Here is the architecture illustrated:
Here are the configuration steps:
Step 1: Deploy a vCenter Server appliance. Create a cluster and enable HA. If you want to enable DRS, you will need 3 hosts. In this demo, a two node cluster was built with HA Only. A basic installation allows all 3 appliances to be placed on the same host, although you can modify this during the setup. Look at the specs of my original vCenter appliance. This is NOT supported. You really need 4 vcpus and 16gbs (small configuration, not tiny).
Step 2: Select your vCenter, click on the Configure tab and select vCenter HA. Click on Configure on the upper right corner. Two choices exist, Basic and Advanced. Basic is more automated but will NOT work if the vCenter appliance is not in the inventory (meaning a vm inside of a datacenter controlled by that same vCenter Server.
Step 3: Select the heartbeat ip address for the active vCenter. and specify the ip addresses of the backup vCenter and the heartbeat vCenter.
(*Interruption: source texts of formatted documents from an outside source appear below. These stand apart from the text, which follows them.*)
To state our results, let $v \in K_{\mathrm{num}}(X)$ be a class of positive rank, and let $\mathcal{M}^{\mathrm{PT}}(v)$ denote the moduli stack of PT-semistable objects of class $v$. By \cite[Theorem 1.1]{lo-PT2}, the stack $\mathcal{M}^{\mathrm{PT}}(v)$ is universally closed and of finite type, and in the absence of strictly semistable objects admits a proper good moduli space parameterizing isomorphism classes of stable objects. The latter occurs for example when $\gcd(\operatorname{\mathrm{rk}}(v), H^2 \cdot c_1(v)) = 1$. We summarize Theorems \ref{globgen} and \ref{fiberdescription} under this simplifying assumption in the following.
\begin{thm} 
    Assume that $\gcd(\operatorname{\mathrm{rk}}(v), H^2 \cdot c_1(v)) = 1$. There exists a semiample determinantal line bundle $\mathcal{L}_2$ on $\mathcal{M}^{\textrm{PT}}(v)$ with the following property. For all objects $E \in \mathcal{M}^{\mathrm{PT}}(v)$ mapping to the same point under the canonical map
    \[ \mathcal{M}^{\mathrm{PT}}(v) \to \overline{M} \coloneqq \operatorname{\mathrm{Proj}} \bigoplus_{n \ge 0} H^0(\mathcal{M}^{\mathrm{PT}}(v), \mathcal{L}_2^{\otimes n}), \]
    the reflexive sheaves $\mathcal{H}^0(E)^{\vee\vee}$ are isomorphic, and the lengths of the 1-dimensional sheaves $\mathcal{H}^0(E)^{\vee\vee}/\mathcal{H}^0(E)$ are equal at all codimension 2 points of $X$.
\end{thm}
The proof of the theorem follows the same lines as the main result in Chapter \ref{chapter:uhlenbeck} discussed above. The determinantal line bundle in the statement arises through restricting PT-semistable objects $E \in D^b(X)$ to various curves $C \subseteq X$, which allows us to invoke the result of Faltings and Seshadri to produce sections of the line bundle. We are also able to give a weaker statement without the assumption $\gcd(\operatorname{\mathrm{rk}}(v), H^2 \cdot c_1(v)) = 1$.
The active vCenter had an ip of 10.1.1.150 and the heartbeat network was the 10.1.1.2 network.
Step 4: Now specify the IP addresses to be used by the passive node and the witness.
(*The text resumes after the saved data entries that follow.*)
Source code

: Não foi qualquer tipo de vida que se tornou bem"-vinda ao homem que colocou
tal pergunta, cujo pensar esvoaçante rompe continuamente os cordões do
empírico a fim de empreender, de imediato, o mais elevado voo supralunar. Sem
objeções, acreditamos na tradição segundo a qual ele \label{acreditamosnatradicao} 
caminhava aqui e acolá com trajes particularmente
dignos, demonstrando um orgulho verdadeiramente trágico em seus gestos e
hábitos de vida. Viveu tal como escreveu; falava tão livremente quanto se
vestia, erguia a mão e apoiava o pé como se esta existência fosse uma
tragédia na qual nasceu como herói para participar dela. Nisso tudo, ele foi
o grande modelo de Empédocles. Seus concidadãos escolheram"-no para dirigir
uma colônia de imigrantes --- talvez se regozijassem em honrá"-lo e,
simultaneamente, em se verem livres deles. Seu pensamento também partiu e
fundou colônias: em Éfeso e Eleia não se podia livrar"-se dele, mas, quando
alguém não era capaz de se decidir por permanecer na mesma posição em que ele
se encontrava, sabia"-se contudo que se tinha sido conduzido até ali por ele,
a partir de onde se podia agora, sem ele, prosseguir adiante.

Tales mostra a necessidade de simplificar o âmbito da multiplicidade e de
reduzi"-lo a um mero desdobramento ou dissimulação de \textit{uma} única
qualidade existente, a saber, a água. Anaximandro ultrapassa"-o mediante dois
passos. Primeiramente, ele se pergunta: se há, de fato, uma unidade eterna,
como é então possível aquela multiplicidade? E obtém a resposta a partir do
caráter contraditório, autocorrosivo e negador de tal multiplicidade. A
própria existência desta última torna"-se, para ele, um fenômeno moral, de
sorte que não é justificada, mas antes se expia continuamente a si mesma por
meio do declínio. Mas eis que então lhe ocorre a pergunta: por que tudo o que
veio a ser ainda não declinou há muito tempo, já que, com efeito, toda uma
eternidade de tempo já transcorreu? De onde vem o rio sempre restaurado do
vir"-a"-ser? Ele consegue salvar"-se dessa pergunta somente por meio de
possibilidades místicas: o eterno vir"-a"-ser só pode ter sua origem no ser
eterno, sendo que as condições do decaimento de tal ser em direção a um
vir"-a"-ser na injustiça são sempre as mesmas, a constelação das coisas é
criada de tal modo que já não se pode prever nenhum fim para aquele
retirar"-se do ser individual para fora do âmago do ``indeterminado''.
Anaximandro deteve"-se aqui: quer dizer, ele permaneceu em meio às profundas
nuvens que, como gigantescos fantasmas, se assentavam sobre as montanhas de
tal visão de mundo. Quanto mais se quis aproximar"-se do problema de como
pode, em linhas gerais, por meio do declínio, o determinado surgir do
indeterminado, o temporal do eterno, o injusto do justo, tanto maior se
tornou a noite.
Step 5: Review the information and click on next and click on Finish and wait. Monitor the recent tasks. This deployment will take a while. This is what you should see by the time you are done.
Step 6: Verify the results. You should have all 3 vms.
Step 7: Select the active vCenter, click on Monitor and select vCenter HA. All three vms should be UP. Then, take a look at the Configure tab.
Step 8: Notice that the other two vms (passive and witness) only use about 1gb of ram. Using Basic deployment, the witness is created with only 1vcpus and 1gb, yet the passive one has the same number of vcpus and RAM as the active one.
Step 9: Test the failover. Select the vCenter appliance and click on Initiate Failover in the upper right corner. All three vms will continue running but the passive one will take over and start all the services.
Step 10: After about one minute, the Web Client will disconnect. If you reload the page, you should see something like this (browser dependent; I used Chrome).
Step 11: My failover took about 12 minutes since all three vms were in the same host and I only had 16gbs on my host. The hypervisor activated ballooning and gave the RAM formerly used by the original active node to the one taking over. This is what I saw once it succeeded. Notice how .151 is not the active one instead of .150 (the original one).